## Problem statement
Set down, exactly and in full, the line holding "## Next Steps" and all the lines after it until the listing ends, and nothing else.

*** Input records ***

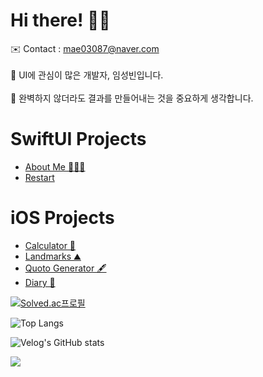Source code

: # Hi there! 👋🏻

<span> ✉️ Contact : mae03087@naver.com </span> <br><br>
<span> 📱 UI에 관심이 많은 개발자, 임성빈입니다. </span> <br><br>
<span> 🔎 완벽하지 않더라도 결과를 만들어내는 것을 중요하게 생각합니다. </span>




# SwiftUI Projects
* [About Me 🧑🏻‍💻](https://github.com/CLim01/About-Me)
* [Restart](https://github.com/CLim01/Restart)



# iOS Projects
* [Calculator 🧮](https://github.com/CLim01/Calculator)
* [Landmarks ⛰](https://github.com/CLim01/Landmarks)
* [Quoto Generator 🖋](https://github.com/CLim01/Quote_Generator)
* [Diary 📖](https://github.com/CLim01/Diary)

<div>

[![Solved.ac프로필](http://mazassumnida.wtf/api/v2/generate_badge?boj=clim03087)](https://solved.ac/clim03087)


![Top Langs](https://github-readme-stats.vercel.app/api/top-langs/?username=LimSB-dev&layout=compact&theme=dark&langs_count=8)

</div>

![Velog's GitHub stats](https://velog-readme-stats.vercel.app/api/badge?name=Seongbin)


<img src="https://img.shields.io/badge/Python-3766AB?style=flat-square&logo=Python&logoColor=white"/></a>

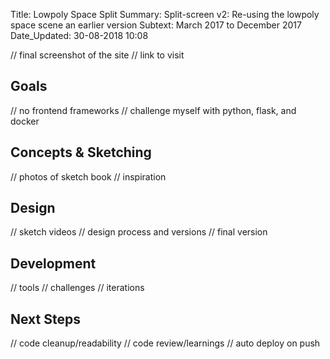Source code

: Title:          Lowpoly Space Split
Summary:        Split-screen v2: Re-using the lowpoly space scene an earlier version
Subtext:        March 2017 to December 2017
Date_Updated:   30-08-2018 10:08

// final screenshot of the site
// link to visit

## Goals
// no frontend frameworks
// challenge myself with python, flask, and docker

## Concepts & Sketching
// photos of sketch book
// inspiration

## Design
// sketch videos
// design process and versions
// final version

## Development
// tools
// challenges
// iterations

## Next Steps
// code cleanup/readability
// code review/learnings
// auto deploy on push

***

## Solution for this exercise
## Next Steps
// code cleanup/readability
// code review/learnings
// auto deploy on push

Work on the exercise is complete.